The Panama Papers had immense political repercussions in the rest of the world: including the resignation of Iceland’s Prime Minister, among other high-profile casualties. But it wasn’t, in itself, a political scandal. What prompted global outrage was primarily the injustice of it all: the fact that countries are visibly struggling to finance their overstretched social welfare systems, while those who should be contributing the most, are dodging their dues for entirely selfish reasons.

It also exposed the sheer intricacy of the legal and accounting infrastructure – all legal and above board – that had evolved to cater for this unsavoury demand. We know, for instance, that within the EU itself, the Panama Papers committee in the European Parliament was not limited to discussing simply the Panama Papers, but also their ramifications within the wider realm of tax laws inside the European Union: maladministration of EU law on money laundering, tax avoidance and tax evasion, tax justice and fair tax competition.

All this has a direct bearing on Malta’s chosen economic model. Yet the local discussion was largely limited to the immediate political fallout from the scandal. It is as though we were talking about a different scandal altogether.

This week, the same journalists who worked on the Panama Papers, repeated the exercise with a major new leak of documents from two offshore services firms based in Bermuda and Singapore, as well as from 19 corporate registries maintained by governments in secret offshore jurisdictions.

As with Panama, Malta features prominently in the new cache of leaked documents. Yet, significantly, to date there have been no political names exposed. For this reason alone, little fuss is being made locally over the latest ICIJ exposé in Malta. It seems that without the partisan bluster that was naturally part of Panamagate, nobody is interested in dealing with the role Malta plays as the land of the Individual Investor Programme and where tax rebates allow foreign companies to pay just 5% tax.

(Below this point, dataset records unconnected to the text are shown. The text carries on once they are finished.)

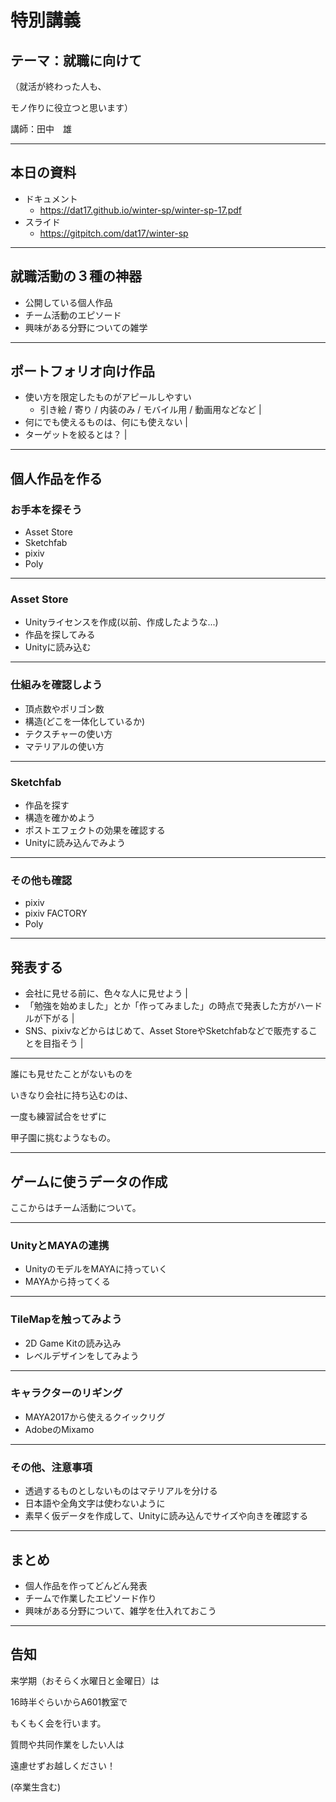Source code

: # 特別講義
## テーマ：就職に向けて
（就活が終わった人も、

モノ作りに役立つと思います）

講師：田中　雄

---

## 本日の資料
- ドキュメント
  - https://dat17.github.io/winter-sp/winter-sp-17.pdf
- スライド
  - https://gitpitch.com/dat17/winter-sp

---

## 就職活動の３種の神器
- 公開している個人作品
- チーム活動のエピソード
- 興味がある分野についての雑学

---

## ポートフォリオ向け作品
- 使い方を限定したものがアピールしやすい
  - 引き絵 / 寄り / 内装のみ / モバイル用 / 動画用などなど |
- 何にでも使えるものは、何にも使えない |
- ターゲットを絞るとは？ |

---

## 個人作品を作る
### お手本を探そう
- Asset Store
- Sketchfab
- pixiv
- Poly

---

### Asset Store
- Unityライセンスを作成(以前、作成したような...)
- 作品を探してみる
- Unityに読み込む

---

### 仕組みを確認しよう
- 頂点数やポリゴン数
- 構造(どこを一体化しているか)
- テクスチャーの使い方
- マテリアルの使い方

---

### Sketchfab
- 作品を探す
- 構造を確かめよう
- ポストエフェクトの効果を確認する
- Unityに読み込んでみよう

---

### その他も確認
- pixiv
- pixiv FACTORY
- Poly

---

## 発表する
- 会社に見せる前に、色々な人に見せよう |
- 「勉強を始めました」とか「作ってみました」の時点で発表した方がハードルが下がる |
- SNS、pixivなどからはじめて、Asset StoreやSketchfabなどで販売することを目指そう |

---

誰にも見せたことがないものを

いきなり会社に持ち込むのは、

一度も練習試合をせずに

甲子園に挑むようなもの。

---

## ゲームに使うデータの作成
ここからはチーム活動について。

---

### UnityとMAYAの連携
- UnityのモデルをMAYAに持っていく
- MAYAから持ってくる

---

### TileMapを触ってみよう
- 2D Game Kitの読み込み
- レベルデザインをしてみよう

---

### キャラクターのリギング
- MAYA2017から使えるクイックリグ
- AdobeのMixamo

---

### その他、注意事項
- 透過するものとしないものはマテリアルを分ける
- 日本語や全角文字は使わないように
- 素早く仮データを作成して、Unityに読み込んでサイズや向きを確認する

---

## まとめ
- 個人作品を作ってどんどん発表
- チームで作業したエピソード作り
- 興味がある分野について、雑学を仕入れておこう

---

## 告知
来学期（おそらく水曜日と金曜日）は

16時半ぐらいからA601教室で

もくもく会を行います。

質問や共同作業をしたい人は

遠慮せずお越しください！

(卒業生含む)
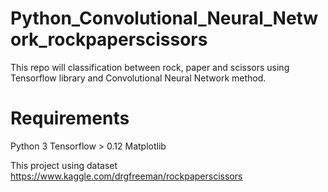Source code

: # Python_Convolutional_Neural_Network_rockpaperscissors
This repo will classification between rock, paper and scissors using Tensorflow library and Convolutional Neural Network method.

# Requirements
Python 3
Tensorflow > 0.12
Matplotlib

This project using dataset https://www.kaggle.com/drgfreeman/rockpaperscissors
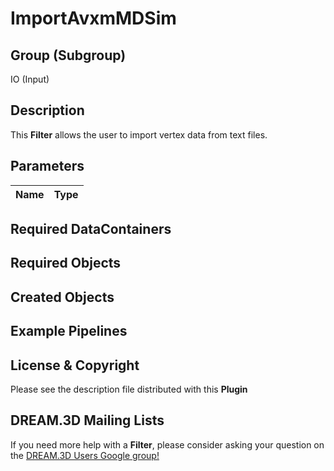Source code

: ImportAvxmMDSim
=============

## Group (Subgroup) ##

IO (Input)

## Description ##

This **Filter** allows the user to import vertex data from text files.

## Parameters ##

| Name | Type |
|------|------|


## Required DataContainers ##


## Required Objects ##


## Created Objects ##


## Example Pipelines ##



## License & Copyright ##

Please see the description file distributed with this **Plugin**

## DREAM.3D Mailing Lists ##

If you need more help with a **Filter**, please consider asking your question on the [DREAM.3D Users Google group!](https://groups.google.com/forum/?hl=en#!forum/dream3d-users)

Another thing that is missing from he local point is any sense of ethical professionalism, in any sphere but politics. While the latest trend is to demand maximum transparency from governments, we are content to close an eye at our role in the secret world of the global elite that plays tax games: disguised by a veneer of legality that separates tax evasion from tax avoidance.

The Paradise Papers expose this world, and also show that secrecy, trusts, shell companies and a thriving tax-avoidance industry undermine much-needed tax revenues in other nations to the benefit of financial centres like Malta. There is moral bankruptcy on both sides: the jurisdictions which allow this kind of thing to happen at home, such as Bermuda or the Cayman Islands, and also the countries which benefit from being facilitators of tax avoidance, like Malta.

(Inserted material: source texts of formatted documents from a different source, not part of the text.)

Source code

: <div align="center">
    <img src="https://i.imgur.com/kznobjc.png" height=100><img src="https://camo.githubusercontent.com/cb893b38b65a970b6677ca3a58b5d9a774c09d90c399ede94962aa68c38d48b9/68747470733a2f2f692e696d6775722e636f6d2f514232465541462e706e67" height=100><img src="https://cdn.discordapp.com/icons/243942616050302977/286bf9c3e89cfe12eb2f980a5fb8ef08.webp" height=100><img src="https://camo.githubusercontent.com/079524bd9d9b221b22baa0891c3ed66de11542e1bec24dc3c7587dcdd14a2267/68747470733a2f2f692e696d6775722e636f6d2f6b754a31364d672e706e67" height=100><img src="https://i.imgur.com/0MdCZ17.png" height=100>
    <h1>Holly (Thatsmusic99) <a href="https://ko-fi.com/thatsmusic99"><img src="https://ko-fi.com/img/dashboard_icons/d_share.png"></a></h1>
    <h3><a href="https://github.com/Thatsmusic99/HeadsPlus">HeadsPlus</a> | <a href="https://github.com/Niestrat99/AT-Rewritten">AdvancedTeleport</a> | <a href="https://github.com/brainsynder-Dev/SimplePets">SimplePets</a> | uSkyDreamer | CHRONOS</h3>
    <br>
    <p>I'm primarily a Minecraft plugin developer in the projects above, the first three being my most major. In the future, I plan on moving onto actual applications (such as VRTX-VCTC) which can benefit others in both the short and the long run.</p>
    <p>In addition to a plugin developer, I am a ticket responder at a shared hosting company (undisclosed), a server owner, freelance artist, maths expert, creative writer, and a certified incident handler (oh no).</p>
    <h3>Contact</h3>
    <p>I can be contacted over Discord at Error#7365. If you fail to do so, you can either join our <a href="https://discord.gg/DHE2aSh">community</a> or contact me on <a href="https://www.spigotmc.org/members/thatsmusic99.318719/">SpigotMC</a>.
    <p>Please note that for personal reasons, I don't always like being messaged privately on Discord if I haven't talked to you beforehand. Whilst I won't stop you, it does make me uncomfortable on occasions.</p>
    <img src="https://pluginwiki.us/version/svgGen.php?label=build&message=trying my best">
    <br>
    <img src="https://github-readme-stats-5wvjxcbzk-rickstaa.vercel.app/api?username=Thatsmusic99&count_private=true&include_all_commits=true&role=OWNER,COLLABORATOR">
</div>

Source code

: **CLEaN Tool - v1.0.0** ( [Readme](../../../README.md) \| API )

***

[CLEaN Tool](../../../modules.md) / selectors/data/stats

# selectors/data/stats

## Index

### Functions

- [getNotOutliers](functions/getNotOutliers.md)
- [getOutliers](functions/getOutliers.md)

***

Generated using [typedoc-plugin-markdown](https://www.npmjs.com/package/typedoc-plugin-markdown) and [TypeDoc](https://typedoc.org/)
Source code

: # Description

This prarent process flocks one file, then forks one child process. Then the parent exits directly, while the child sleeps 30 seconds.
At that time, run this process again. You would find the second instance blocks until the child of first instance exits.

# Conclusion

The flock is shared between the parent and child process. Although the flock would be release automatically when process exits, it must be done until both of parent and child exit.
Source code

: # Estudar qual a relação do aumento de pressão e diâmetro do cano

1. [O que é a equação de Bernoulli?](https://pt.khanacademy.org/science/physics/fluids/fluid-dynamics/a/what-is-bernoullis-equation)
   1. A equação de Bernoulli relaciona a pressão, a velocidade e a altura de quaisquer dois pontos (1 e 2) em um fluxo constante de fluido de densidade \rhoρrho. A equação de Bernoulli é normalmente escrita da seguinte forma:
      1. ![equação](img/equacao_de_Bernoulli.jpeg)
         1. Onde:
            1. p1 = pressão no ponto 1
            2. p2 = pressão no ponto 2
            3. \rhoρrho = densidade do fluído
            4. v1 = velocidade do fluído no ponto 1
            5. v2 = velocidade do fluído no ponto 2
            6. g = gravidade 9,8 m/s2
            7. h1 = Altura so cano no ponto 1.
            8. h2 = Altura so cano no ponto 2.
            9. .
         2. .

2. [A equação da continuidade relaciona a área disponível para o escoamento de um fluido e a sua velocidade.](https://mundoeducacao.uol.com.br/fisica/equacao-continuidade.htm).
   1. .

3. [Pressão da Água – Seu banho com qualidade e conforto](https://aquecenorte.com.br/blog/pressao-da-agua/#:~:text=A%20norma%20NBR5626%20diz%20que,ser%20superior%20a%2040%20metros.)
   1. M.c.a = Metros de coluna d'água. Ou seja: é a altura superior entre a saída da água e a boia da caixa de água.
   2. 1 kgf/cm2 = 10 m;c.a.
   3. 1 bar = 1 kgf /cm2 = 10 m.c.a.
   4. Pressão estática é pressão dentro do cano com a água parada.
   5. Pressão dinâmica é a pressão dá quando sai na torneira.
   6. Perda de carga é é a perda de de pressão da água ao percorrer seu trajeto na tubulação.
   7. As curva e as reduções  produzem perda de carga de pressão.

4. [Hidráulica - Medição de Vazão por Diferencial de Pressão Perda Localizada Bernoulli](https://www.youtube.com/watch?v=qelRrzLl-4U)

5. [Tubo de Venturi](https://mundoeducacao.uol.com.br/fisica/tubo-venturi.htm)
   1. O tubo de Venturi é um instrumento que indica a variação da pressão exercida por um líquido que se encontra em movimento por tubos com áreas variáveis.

This is a very thorny debate in Malta, where the consensus between both parties is that the financial services industry in Malta has to be protected at all costs.

Indeed it is Malta’s very tax sovereignty that is also at stake in this discussion. MEPs who are critical of Malta’s vibrant financial services industry speak from a position of superiority: unlike most EU countries, Malta has only its services sector to give it a competitive edge against continental member states. It is even true that peripheral states like Malta have to double their efforts in attracting trade away from the European financial centres.

 Financial industry observers will be keen to point out the bias that Germans have towards Malta: newspapers like Der Spiegel rue the fact that companies seek out Malta’s tax rebate system, allowing them to pay just 5% tax here instead of paying a full rate back home on the profits they generated. MaltaToday’s front-page report on this tax system – a taboo subject because it guarantees over €200 million in solid tax revenues (what is left over from €4 billion tax that would otherwise be charged) – was universally derided by financial services workers, politicians, and even unions.

To reflect the spirit of the investigative journalism that has unleashed scoops such as Panama and Paradise Papers, would mean seeing Maltese MPs speak about offshore, trusts, wealth management, tax optimisation and planning in Malta, and all aspects of this legalised world of tax avoidance that Maltese corporate services providers are part of.

 But the reality is that this will never happen. In a zero-sum view of the way the world works, it is understandable that Malta cannot afford to be outsmarted by some other country.

Parasitic financial services practices will only continue as long as governments are allowed to keep on fanning this industry. Unless a concerted action at EU and possibly global level, via the OECD, takes place, the elites’ ‘tax planning’ game is an industry that still has more life in it.